- What you need to do -
The response should be a precise copy of every entry.

——

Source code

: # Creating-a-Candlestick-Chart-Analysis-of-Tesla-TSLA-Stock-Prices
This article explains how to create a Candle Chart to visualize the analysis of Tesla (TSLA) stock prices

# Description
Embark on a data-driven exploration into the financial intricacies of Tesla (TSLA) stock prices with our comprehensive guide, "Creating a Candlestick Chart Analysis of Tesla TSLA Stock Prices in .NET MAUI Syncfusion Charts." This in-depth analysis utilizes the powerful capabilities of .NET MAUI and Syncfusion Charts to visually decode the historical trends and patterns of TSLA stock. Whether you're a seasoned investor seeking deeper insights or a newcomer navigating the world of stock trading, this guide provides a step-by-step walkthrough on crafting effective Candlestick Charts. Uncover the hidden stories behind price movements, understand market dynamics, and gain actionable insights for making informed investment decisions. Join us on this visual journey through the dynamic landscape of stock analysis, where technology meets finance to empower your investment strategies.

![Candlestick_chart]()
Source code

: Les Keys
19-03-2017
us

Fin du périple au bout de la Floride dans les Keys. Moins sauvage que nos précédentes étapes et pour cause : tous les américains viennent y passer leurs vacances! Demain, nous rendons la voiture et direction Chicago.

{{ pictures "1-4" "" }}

——

- Task output -
Source code

: # Creating-a-Candlestick-Chart-Analysis-of-Tesla-TSLA-Stock-Prices
This article explains how to create a Candle Chart to visualize the analysis of Tesla (TSLA) stock prices

# Description
Embark on a data-driven exploration into the financial intricacies of Tesla (TSLA) stock prices with our comprehensive guide, "Creating a Candlestick Chart Analysis of Tesla TSLA Stock Prices in .NET MAUI Syncfusion Charts." This in-depth analysis utilizes the powerful capabilities of .NET MAUI and Syncfusion Charts to visually decode the historical trends and patterns of TSLA stock. Whether you're a seasoned investor seeking deeper insights or a newcomer navigating the world of stock trading, this guide provides a step-by-step walkthrough on crafting effective Candlestick Charts. Uncover the hidden stories behind price movements, understand market dynamics, and gain actionable insights for making informed investment decisions. Join us on this visual journey through the dynamic landscape of stock analysis, where technology meets finance to empower your investment strategies.

![Candlestick_chart]()
Source code

: Les Keys
19-03-2017
us

Fin du périple au bout de la Floride dans les Keys. Moins sauvage que nos précédentes étapes et pour cause : tous les américains viennent y passer leurs vacances! Demain, nous rendons la voiture et direction Chicago.

{{ pictures "1-4" "" }}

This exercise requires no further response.